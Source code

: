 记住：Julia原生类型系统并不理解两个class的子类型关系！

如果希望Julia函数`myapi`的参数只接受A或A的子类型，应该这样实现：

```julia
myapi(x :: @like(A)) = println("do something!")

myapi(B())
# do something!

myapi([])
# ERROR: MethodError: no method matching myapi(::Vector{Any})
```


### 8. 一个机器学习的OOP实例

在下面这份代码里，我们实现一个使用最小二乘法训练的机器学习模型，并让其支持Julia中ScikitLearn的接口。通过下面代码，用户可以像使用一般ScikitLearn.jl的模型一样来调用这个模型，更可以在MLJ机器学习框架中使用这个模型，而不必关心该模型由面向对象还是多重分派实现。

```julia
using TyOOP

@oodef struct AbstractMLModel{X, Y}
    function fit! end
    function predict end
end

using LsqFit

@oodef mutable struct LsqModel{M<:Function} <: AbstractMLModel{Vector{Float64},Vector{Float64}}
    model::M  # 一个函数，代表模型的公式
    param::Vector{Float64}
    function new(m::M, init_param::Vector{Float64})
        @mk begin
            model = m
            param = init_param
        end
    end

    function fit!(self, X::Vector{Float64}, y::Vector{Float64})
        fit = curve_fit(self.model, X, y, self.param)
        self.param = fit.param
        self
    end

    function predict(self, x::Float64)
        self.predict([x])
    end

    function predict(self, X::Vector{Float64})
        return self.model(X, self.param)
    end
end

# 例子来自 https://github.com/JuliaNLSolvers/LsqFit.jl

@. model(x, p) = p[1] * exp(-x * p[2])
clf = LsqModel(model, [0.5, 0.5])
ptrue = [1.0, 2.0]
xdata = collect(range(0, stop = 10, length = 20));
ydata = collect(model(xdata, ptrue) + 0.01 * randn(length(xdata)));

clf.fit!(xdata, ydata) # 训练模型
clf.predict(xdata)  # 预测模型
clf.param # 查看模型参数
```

» **TASK OBJECTIVE**
All of the data above is to be given again, word for word.

» **OUTPUT OF THE EXERCISE**
Source code

: 记住：Julia原生类型系统并不理解两个class的子类型关系！

如果希望Julia函数`myapi`的参数只接受A或A的子类型，应该这样实现：

```julia
myapi(x :: @like(A)) = println("do something!")

myapi(B())
# do something!

myapi([])
# ERROR: MethodError: no method matching myapi(::Vector{Any})
```


### 8. 一个机器学习的OOP实例

在下面这份代码里，我们实现一个使用最小二乘法训练的机器学习模型，并让其支持Julia中ScikitLearn的接口。通过下面代码，用户可以像使用一般ScikitLearn.jl的模型一样来调用这个模型，更可以在MLJ机器学习框架中使用这个模型，而不必关心该模型由面向对象还是多重分派实现。

```julia
using TyOOP

@oodef struct AbstractMLModel{X, Y}
    function fit! end
    function predict end
end

using LsqFit

@oodef mutable struct LsqModel{M<:Function} <: AbstractMLModel{Vector{Float64},Vector{Float64}}
    model::M  # 一个函数，代表模型的公式
    param::Vector{Float64}
    function new(m::M, init_param::Vector{Float64})
        @mk begin
            model = m
            param = init_param
        end
    end

    function fit!(self, X::Vector{Float64}, y::Vector{Float64})
        fit = curve_fit(self.model, X, y, self.param)
        self.param = fit.param
        self
    end

    function predict(self, x::Float64)
        self.predict([x])
    end

    function predict(self, X::Vector{Float64})
        return self.model(X, self.param)
    end
end

# 例子来自 https://github.com/JuliaNLSolvers/LsqFit.jl

@. model(x, p) = p[1] * exp(-x * p[2])
clf = LsqModel(model, [0.5, 0.5])
ptrue = [1.0, 2.0]
xdata = collect(range(0, stop = 10, length = 20));
ydata = collect(model(xdata, ptrue) + 0.01 * randn(length(xdata)));

clf.fit!(xdata, ydata) # 训练模型
clf.predict(xdata)  # 预测模型
clf.param # 查看模型参数
```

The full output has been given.